Demokrasi Indonesia: Evaluasi Kritis atas Kontestasi Pemilu dan Urgensi Islam Tranformatif sebagai Alternatif Perubahan Sosial
Demokrasi Indonesia: Evaluasi Kritis atas Kontestasi Pemilu dan Urgensi Islam Tranformatif sebagai Alternatif Perubahan Sosial
oleh Putri Kartika Ayu
Abstrak
Kesejahteraan menjadi hal yang seharusnya didapatkan oleh masyarakat secara keseluruhan. Kesejahteraan dilihat pada aspek kebebasan pers, kebebasan berpendapat, kebebasan berkumpul dan berorganisasi, hingga yang paling sentral adalah kebebasan dalam akses untuk memenuhi dan mencukupi kebutuhan hidup serta memperoleh penghidupan yang layak. Kesejahteraan saat ini seharusnya menjadi hal yang dicita-citakan bangsa. Pemilihan umum sebagai salah satu bentuk demokrasi Indonesia ternyata tidak mengindahkan kesejahteraan yang menjadi cita-cita bangsa tersebut. Demokrasi saat ini di Indonesia ternyata hanya menjadi tempat startegis bagi para kaum kapitalis, dalam hal ini para oligark untuk mengambil posisi ekslusif dengan menggunakan kekayaan yang ia punya untuk mengontrol pemerintahan, dengan tujuan untuk menambah kekayaan yang dia miliki. Jika kesejahteraan sebagai cita-cita bangsa, maka yang seharusnya memiliki posisi atau yang menduduki pemerintahan adalah mereka para masyarakat mayoritas. Namun, masyarakat mayoritas, dalam hal ini masyarakat miskin, ternyata tidak mendapatkan ruang sebagai pemilik kedaulatan penuh dalam demokrasi. Masyarakat miskin kemudian hanya diberi ruang pada pemilu yang tidak demokratis, sebab yang masyarakat pilih pada pemilihan umum tidak mewakili kepentingan dari masyarakat miskin tersebut, bahkan yang dipilih tidak merepresentasikan masyarakat mayoritas itu sendiri. Hal ini tidak memungkinkan terwujudnya kesejahteraan yang menjadi cita-cita bangsa dan menuntut untuk memungkinkan adanya perubahan sosial secara struktural. Islam melihat ini sebagai suatu masalah dan islam juga menawarkan alternatif untuk menghadapi masalah tersebut, yaitu islam transformatif. Islam transformatif menawarkan pembacaan akan kondisi struktural masyarakat yang timpang dengan menggunakan pendekatan ekonomi politik dimana selalu mengedepankan pencarian teologi, metedologi dan aksi yang dengannya, dapat diciptakan suatu kesejahteraan yang menjadi evaluasi dalam demokrasi pada paktik pemilihan umum.

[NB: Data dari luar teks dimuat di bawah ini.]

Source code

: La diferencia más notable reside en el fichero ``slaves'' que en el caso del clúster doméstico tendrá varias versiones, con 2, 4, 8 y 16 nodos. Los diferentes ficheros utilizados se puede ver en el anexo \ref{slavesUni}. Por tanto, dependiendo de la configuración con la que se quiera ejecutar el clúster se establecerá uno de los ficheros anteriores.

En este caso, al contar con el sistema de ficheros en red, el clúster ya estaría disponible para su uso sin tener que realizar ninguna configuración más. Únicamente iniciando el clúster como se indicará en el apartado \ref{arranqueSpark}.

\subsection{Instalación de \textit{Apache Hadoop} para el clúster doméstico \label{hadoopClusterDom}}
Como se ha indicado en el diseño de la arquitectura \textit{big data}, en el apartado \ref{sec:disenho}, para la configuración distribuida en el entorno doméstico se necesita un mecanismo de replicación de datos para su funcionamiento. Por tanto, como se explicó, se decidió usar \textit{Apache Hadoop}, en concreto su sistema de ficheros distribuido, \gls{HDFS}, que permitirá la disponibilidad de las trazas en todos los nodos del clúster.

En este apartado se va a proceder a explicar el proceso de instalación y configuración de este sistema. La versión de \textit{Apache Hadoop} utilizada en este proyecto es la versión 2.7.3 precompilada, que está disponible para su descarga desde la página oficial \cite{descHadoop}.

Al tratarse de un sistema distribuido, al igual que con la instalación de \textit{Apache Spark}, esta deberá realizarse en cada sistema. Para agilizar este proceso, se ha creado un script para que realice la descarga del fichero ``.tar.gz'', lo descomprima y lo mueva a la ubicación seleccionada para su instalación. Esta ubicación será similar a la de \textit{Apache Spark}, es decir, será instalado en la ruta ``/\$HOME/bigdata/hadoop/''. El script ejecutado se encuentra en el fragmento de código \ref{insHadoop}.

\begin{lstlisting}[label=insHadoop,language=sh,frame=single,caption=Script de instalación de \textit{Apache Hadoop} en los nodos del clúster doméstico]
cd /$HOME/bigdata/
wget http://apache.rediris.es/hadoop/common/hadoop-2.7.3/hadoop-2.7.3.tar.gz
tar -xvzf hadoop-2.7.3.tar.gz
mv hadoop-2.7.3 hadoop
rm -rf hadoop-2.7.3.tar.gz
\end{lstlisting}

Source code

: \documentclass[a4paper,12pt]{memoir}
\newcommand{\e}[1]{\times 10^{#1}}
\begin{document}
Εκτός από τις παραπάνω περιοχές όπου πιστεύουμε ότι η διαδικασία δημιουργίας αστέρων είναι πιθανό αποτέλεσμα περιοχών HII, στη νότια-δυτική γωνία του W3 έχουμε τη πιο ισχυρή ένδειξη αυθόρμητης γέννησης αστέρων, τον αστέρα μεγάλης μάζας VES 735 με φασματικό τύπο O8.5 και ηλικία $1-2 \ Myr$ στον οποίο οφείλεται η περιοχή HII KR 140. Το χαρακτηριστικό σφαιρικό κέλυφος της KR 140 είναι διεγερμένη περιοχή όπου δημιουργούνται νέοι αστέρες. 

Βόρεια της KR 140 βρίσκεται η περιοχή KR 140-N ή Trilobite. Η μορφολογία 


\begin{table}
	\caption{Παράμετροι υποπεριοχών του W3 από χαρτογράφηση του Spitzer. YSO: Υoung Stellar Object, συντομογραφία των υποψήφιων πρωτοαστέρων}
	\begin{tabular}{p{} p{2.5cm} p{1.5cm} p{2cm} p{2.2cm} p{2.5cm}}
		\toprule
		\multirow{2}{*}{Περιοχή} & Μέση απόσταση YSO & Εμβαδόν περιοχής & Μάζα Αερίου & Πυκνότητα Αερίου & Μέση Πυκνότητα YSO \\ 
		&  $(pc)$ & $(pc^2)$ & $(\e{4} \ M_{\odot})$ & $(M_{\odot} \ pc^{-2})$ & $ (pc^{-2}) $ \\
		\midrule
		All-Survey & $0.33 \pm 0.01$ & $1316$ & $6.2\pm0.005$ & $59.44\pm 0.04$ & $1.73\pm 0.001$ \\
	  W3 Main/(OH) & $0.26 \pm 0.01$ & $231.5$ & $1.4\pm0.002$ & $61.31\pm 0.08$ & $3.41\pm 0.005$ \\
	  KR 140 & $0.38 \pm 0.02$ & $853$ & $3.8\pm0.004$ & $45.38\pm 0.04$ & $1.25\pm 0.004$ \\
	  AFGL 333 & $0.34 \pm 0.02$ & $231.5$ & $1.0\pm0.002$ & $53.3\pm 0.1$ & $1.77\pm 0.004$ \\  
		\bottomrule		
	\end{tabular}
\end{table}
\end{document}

Kata Kunci: Demokrasi, Pemilihan Umum, Kesejahteraan, Perubahan Sosial, Islam Transformatif
PENDAHULUAN
Pada hakikatnya, manusia lahir berkenaan dengan seperangkat hak yang menjamin kesejahteraan hidup manusia itu sendiri. Kesejahteraan menjadi impian dan harapan manusia yang hidup di muka bumi ini, dan kesejahteraan tersebut dapat diukur, paling sentral, dengan keadaan dimana manusia itu mampu memenuhi atau mencukupi kebutuhan hidupnya. Dalam konteks bermasyarakat, kesejahteraan diukur dimana masyarakat mendapatkan haknya dalam kebebasan pers, kebebasan berpendapat, hak berkumpul dan berorganisasi, dan lain sebagainya, dimana kebebasan tersebut dapat terwujud melalui adanya akses dalam memenuhi atau mencukupi kebutuhan hidup. Dalam artian pemenuhan atau pencukupan kebutuhan hidup menjadi hal yang paling mendasar dalam kesejahteraan masyarakat. Dan kesejahteraan bukan hanya menjadi impuan dan harapan manusia itu sendiri, melainkan sebagai cita-cita bangsa.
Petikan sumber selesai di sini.